Sesión en el Senado: federalismo adolescente y eficiencia ausente
Más allá de las lágrimas, los forcejeos discursivos y los planos cerrados que alimentaron el prime time, lo cierto es que en la noche del jueves el Senado dio media sanción a tres proyectos de ley clave en materia fiscal. Una lectura fría (y un poco menos televisiva) permite advertir que, más allá del posible alivio impositivo o la expectativa recaudatoria que generan, la verdadera discusión sigue ausente: la de la eficiencia.
Sí, eficiencia. Esa palabra aburrida, casi antipática, que rara vez emociona una banca, pero sin la cual todo sistema tributario termina siendo un castillo de naipes. En términos económicos clásicos, la eficiencia fiscal exige que el costo marginal de recaudar un peso adicional se iguale con el beneficio marginal del bien público que ese peso financia. No es poesía: es matemática del bienestar.
Este principio, aunque algo académico, tiene implicancias muy concretas. Cobrar más impuestos no es sinónimo de un mejor Estado. Si los recursos no se transforman en bienes públicos de calidad –infraestructura útil, educación que enseñe, salud que cure, justicia que funcione–, el sistema no solo se vuelve regresivo: se vuelve obsceno.
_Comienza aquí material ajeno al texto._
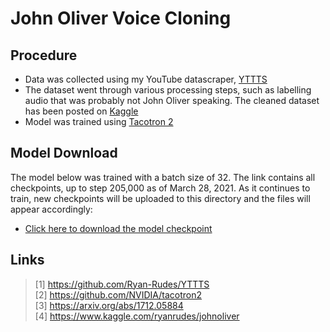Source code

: # John Oliver Voice Cloning

## Procedure
* Data was collected using my YouTube datascraper, [YTTTS](https://github.com/Ryan-Rudes/YTTTS)
* The dataset went through various processing steps, such as labelling audio that was probably not John Oliver speaking. The cleaned dataset has been posted on [Kaggle](https://www.kaggle.com/ryanrudes/johnoliver)
* Model was trained using [Tacotron 2](https://github.com/NVIDIA/tacotron2)

## Model Download
The model below was trained with a batch size of 32. The link contains all checkpoints, up to step 205,000 as of March 28, 2021. As it continues to train, new checkpoints will be uploaded to this directory and the files will appear accordingly:

* [Click here to download the model checkpoint](https://drive.google.com/drive/folders/1jj0Ktck3ZybpDzY1yzveODnh4qFSvsAl?usp=sharing)

## Links
> [1] https://github.com/Ryan-Rudes/YTTTS \
> [2] https://github.com/NVIDIA/tacotron2 \
> [3] https://arxiv.org/abs/1712.05884 \
> [4] https://www.kaggle.com/ryanrudes/johnoliver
Pero la situación empeora cuando entran en juego las famosas transferencias discrecionales. Esas que no distinguen mérito, esfuerzo ni resultados, y que muchas veces se camuflan de federalismo mientras operan como premios consuelo para administraciones que no logran ni cobrar una tasa de alumbrado. Exenciones, subsidios, regímenes especiales: todo un menú de beneficios con aroma sectorial y sin contrapartida pública clara.
Como bien lo advierte la doctrina económica, cuando el que recauda no es el mismo que gasta, el incentivo para gastar bien desaparece. Y en la Argentina, ese divorcio es estructural.
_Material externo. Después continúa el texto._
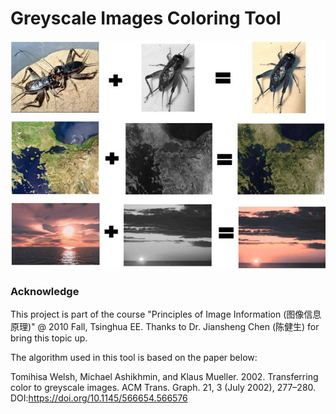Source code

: # Greyscale Images Coloring Tool

![](/Results.jpg)

### Acknowledge

This project is part of the course "Principles of Image Information (图像信息原理)" @ 2010 Fall, Tsinghua EE. Thanks to Dr. Jiansheng Chen (陈健生) for bring this topic up.

The algorithm used in this tool is based on the paper below:

Tomihisa Welsh, Michael Ashikhmin, and Klaus Mueller. 2002. Transferring color to greyscale images. ACM Trans. Graph. 21, 3 (July 2002), 277–280. DOI:https://doi.org/10.1145/566654.566576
El régimen fiscal argentino tiene una mecánica familiar bastante peculiar. La Nación cumple el rol de papá recaudador, serio y responsable, que todos los meses junta lo que puede. Las provincias, mientras tanto, adoptan el papel de hijas adolescentes: reciben la mesada sin muchas preguntas y, con suerte, rinden cuentas de algún gasto con un emoji en el grupo de familia.
Puede sonar trivial, pero la metáfora encierra un problema profundo. Como bien dice el jurista Carlos Rosenkrantz, no hay derechos sin deberes. Tampoco debería haber gasto público sin responsabilidad fiscal. Sin embargo, en nuestro federalismo emocional, se ha naturalizado que papá Estado nacional ponga la cara, mientras la hija Provincia –y a veces también la nieta Municipio– extiende la mano... y a veces la tarjeta.
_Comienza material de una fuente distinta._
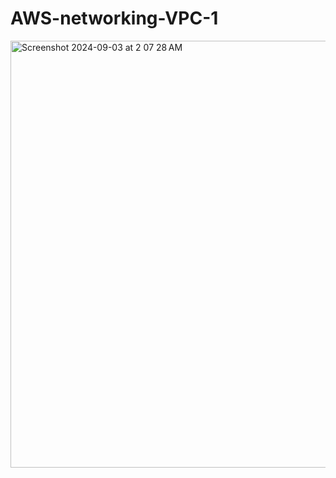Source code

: # AWS-networking-VPC-1

<img width="683" alt="Screenshot 2024-09-03 at 2 07 28 AM" src="https://github.com/user-attachments/assets/a0940e53-f6c3-49aa-960d-0cdb637a93bf">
Y como en toda familia disfuncional, el problema ya está institucionalizado. La coparticipación federal reparte recursos sin exigir esfuerzo recaudatorio ni premiar la buena gestión. Así, provincias que apenas hacen el intento de recaudar reciben lo mismo (o más) que aquellas que aplican políticas fiscales serias. El resultado: se castiga al responsable y se subsidia al despilfarrador.
En lugar de corregir este esquema, seguimos profundizándolo. Sostenemos un federalismo adolescente, en el que los incentivos están completamente invertidos: se premia la dependencia y se penaliza la autonomía. Como si madurar fiscalmente fuera un acto de rebeldía.
Por supuesto, el Estado nacional debe cumplir un rol redistributivo. Pero redistribuir no es regalar. Las transferencias deben estar condicionadas a metas concretas, resultados medibles y planificación estratégica. Si no, el federalismo deja de ser una forma de gobierno para convertirse en una excusa para el desgobierno.
Los proyectos de ley aprobados ayer en el Senado abren el debate, pero también exponen sus límites. La discusión no puede seguir girando en torno a cuánto se recauda. Hay que preguntarse cómo se recauda, quién lo hace, con qué fines y con qué controles. Porque no hay reforma fiscal posible si seguimos atrapados en un esquema en el que papá trabaja, y la hija gasta sin preguntar cuánto salió.
Hasta que no construyamos un federalismo adulto, con provincias que asuman responsabilidades fiscales y rindan cuentas como corresponde, el desarrollo sostenible seguirá siendo una promesa eterna. Y la mesada, cada vez más difícil de justificar.